The "Limiting Duty Ratio" for temperature limited heaters (where current is applied directly to the heater) is the ratio of the highest AC or modulated DC resistance below the Curie temperature to the lowest resistance above the Curie temperature for a given current Compare. The limiting duty ratio for an induction heater is the ratio of the highest heat output below the Curie temperature to the lowest heat output above the Curie temperature for a given current applied to the heater.

A "u-shaped wellbore" refers to a wellbore that passes from a first opening in the formation through at least a portion of the formation and out through a second opening in the formation. In this case, the wellbore may simply be roughly "v" or "u" shaped, with the understanding that the "legs" of the "u" need not be parallel to each other for the wellbore to be considered "u-shaped" Or perpendicular to the "bottom" of the "u".

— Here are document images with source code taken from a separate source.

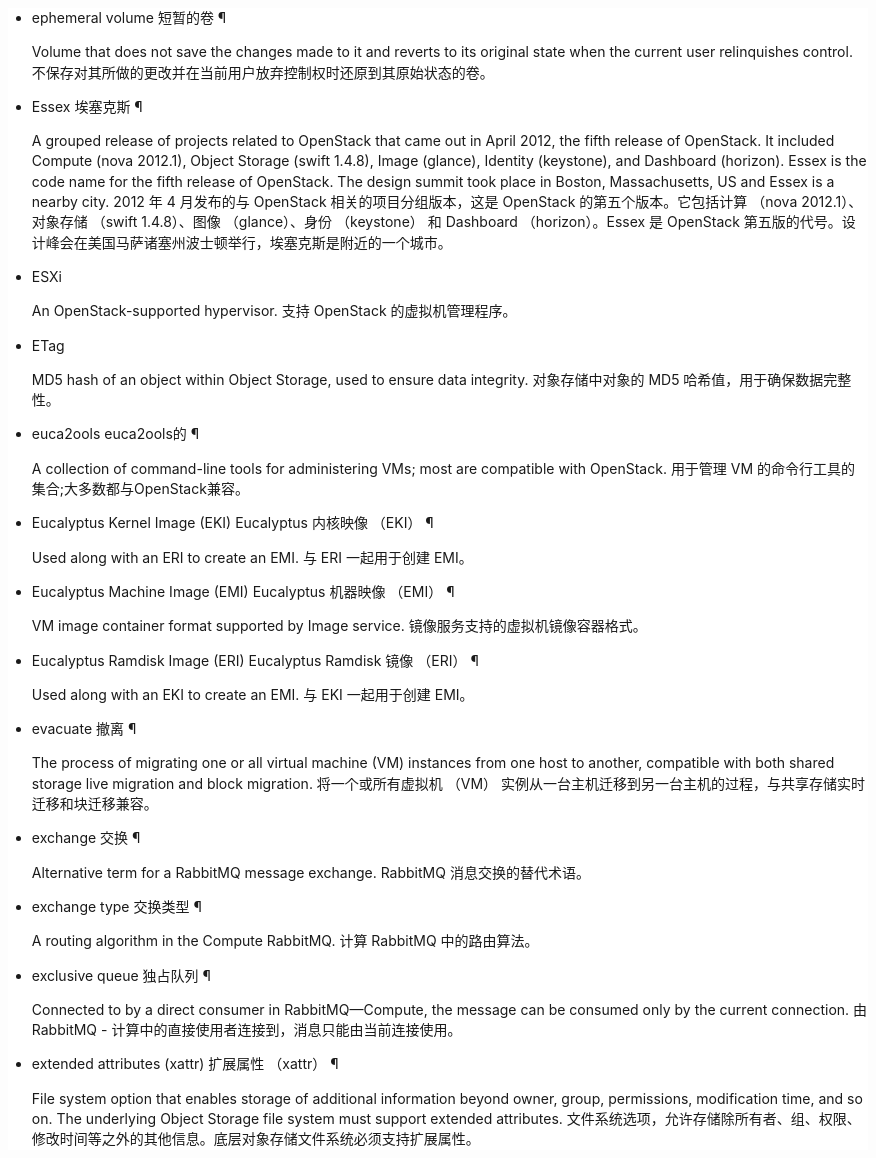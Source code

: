 - ephemeral volume 短暂的卷 ¶

  Volume that does not save the changes made to it and reverts to its original state when the current user relinquishes control. 不保存对其所做的更改并在当前用户放弃控制权时还原到其原始状态的卷。

- Essex 埃塞克斯 ¶

  A grouped release of projects related to OpenStack that came out in April 2012, the fifth release of OpenStack. It included Compute (nova 2012.1), Object Storage (swift 1.4.8), Image (glance), Identity (keystone), and Dashboard (horizon). Essex is the code name for the fifth release of OpenStack. The design summit took place in Boston, Massachusetts, US and Essex is a nearby city. 2012 年 4 月发布的与 OpenStack 相关的项目分组版本，这是 OpenStack 的第五个版本。它包括计算 （nova  2012.1）、对象存储 （swift 1.4.8）、图像 （glance）、身份 （keystone） 和 Dashboard  （horizon）。Essex 是 OpenStack 第五版的代号。设计峰会在美国马萨诸塞州波士顿举行，埃塞克斯是附近的一个城市。

- ESXi

  An OpenStack-supported hypervisor. 支持 OpenStack 的虚拟机管理程序。

- ETag

  MD5 hash of an object within Object Storage, used to ensure data integrity. 对象存储中对象的 MD5 哈希值，用于确保数据完整性。

- euca2ools euca2ools的 ¶

  A collection of command-line tools for administering VMs; most are compatible with OpenStack. 用于管理 VM 的命令行工具的集合;大多数都与OpenStack兼容。

- Eucalyptus Kernel Image (EKI) Eucalyptus 内核映像 （EKI） ¶

  Used along with an ERI to create an EMI. 与 ERI 一起用于创建 EMI。

- Eucalyptus Machine Image (EMI) Eucalyptus 机器映像 （EMI） ¶

  VM image container format supported by Image service. 镜像服务支持的虚拟机镜像容器格式。

- Eucalyptus Ramdisk Image (ERI) Eucalyptus Ramdisk 镜像 （ERI） ¶

  Used along with an EKI to create an EMI. 与 EKI 一起用于创建 EMI。

- evacuate 撤离 ¶

  The process of migrating one or all virtual machine (VM) instances from one host to another, compatible with both shared storage live migration and block migration. 将一个或所有虚拟机 （VM） 实例从一台主机迁移到另一台主机的过程，与共享存储实时迁移和块迁移兼容。

- exchange 交换 ¶

  Alternative term for a RabbitMQ message exchange. RabbitMQ 消息交换的替代术语。

- exchange type 交换类型 ¶

  A routing algorithm in the Compute RabbitMQ. 计算 RabbitMQ 中的路由算法。

- exclusive queue 独占队列 ¶

  Connected to by a direct consumer in RabbitMQ—Compute, the message can be consumed only by the current connection. 由 RabbitMQ - 计算中的直接使用者连接到，消息只能由当前连接使用。

- extended attributes (xattr) 扩展属性 （xattr） ¶

  File system option that enables storage of additional information beyond owner, group, permissions, modification time, and so on. The underlying Object Storage file system must support extended attributes. 文件系统选项，允许存储除所有者、组、权限、修改时间等之外的其他信息。底层对象存储文件系统必须支持扩展属性。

The term "wellbore" refers to a hole in an earth formation formed by drilling or inserting a conduit into the earth formation. The wellbore may have a substantially circular cross-section or another cross-sectional shape. As used herein, the terms "well" and "opening" may be used interchangeably with the term "wellbore" when referring to an opening in a formation.

Formation can be processed in various ways to produce many different products. During the in situ heat treatment process, different stages or processes may be used to treat the formation. In some embodiments, one or more portions of the formation are solution mined to remove soluble minerals from the portion. Solution mining of minerals may be performed before, during and/or after the in situ heat treatment process. In some embodiments, the average temperature of one or more sections produced as a solution may be maintained below about 120°C.

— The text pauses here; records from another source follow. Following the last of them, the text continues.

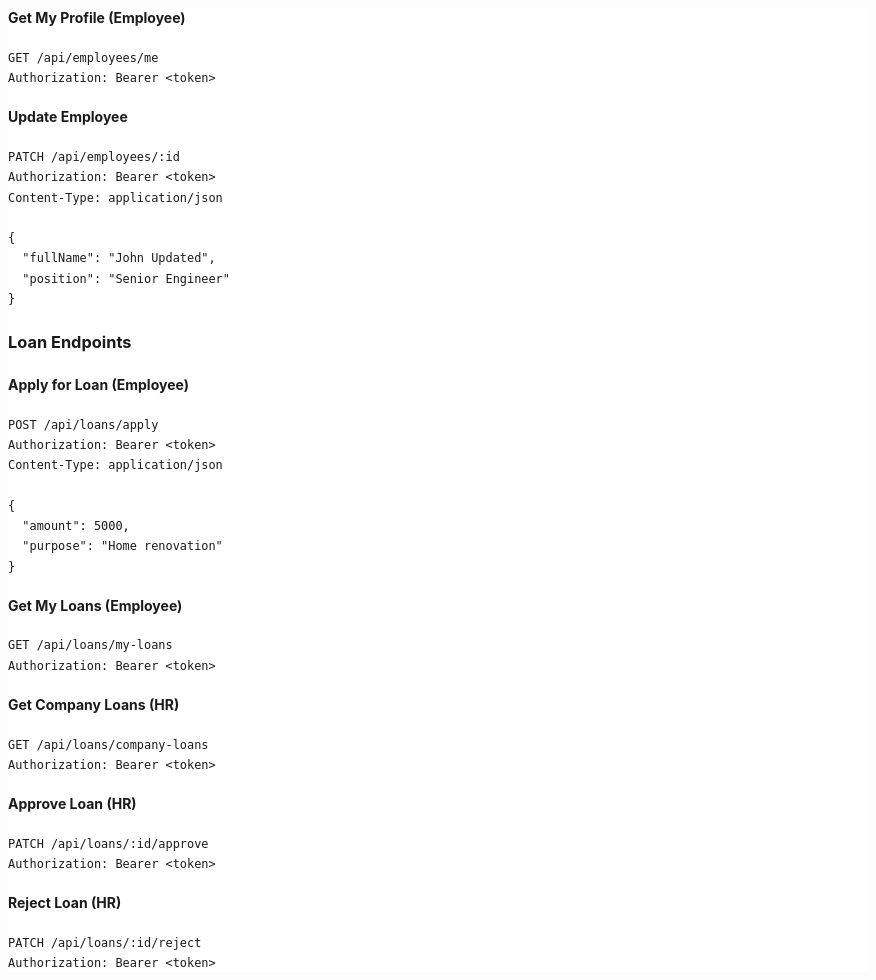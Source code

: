 #### Get My Profile (Employee)
```http
GET /api/employees/me
Authorization: Bearer <token>
```

#### Update Employee
```http
PATCH /api/employees/:id
Authorization: Bearer <token>
Content-Type: application/json

{
  "fullName": "John Updated",
  "position": "Senior Engineer"
}
```

### Loan Endpoints

#### Apply for Loan (Employee)
```http
POST /api/loans/apply
Authorization: Bearer <token>
Content-Type: application/json

{
  "amount": 5000,
  "purpose": "Home renovation"
}
```

#### Get My Loans (Employee)
```http
GET /api/loans/my-loans
Authorization: Bearer <token>
```

#### Get Company Loans (HR)
```http
GET /api/loans/company-loans
Authorization: Bearer <token>
```

#### Approve Loan (HR)
```http
PATCH /api/loans/:id/approve
Authorization: Bearer <token>
```

#### Reject Loan (HR)
```http
PATCH /api/loans/:id/reject
Authorization: Bearer <token>
```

In some embodiments, one or more portions of the formation are heated to remove water from the portion and/or to remove methane and other volatile hydrocarbons from the portion. In some embodiments, during the removal of water and volatile hydrocarbons, the average temperature may be increased from ambient temperature to a temperature below about 220°C.

In some embodiments, one or more portions of the formation are heated to a temperature that permits mobilization and/or visbreaking of hydrocarbons in the formation. In some embodiments, the average temperature of one or more sections of the formation is raised to the flow temperature of the hydrocarbons in that section (e.g., to from 100°C to 250°C, from 120°C to 240°C, or from 150°C to 230°C. °C change in temperature).

In some embodiments, one or more sections are heated to a temperature that allows pyrolysis reactions in the formation. In some embodiments, the average temperature of one or more portions of the formation may be raised to the pyrolysis temperature of the hydrocarbons in the formation (e.g., from 230°C to 900°C, from 240°C to 400°C, or from 250°C to 350°C °C change in temperature).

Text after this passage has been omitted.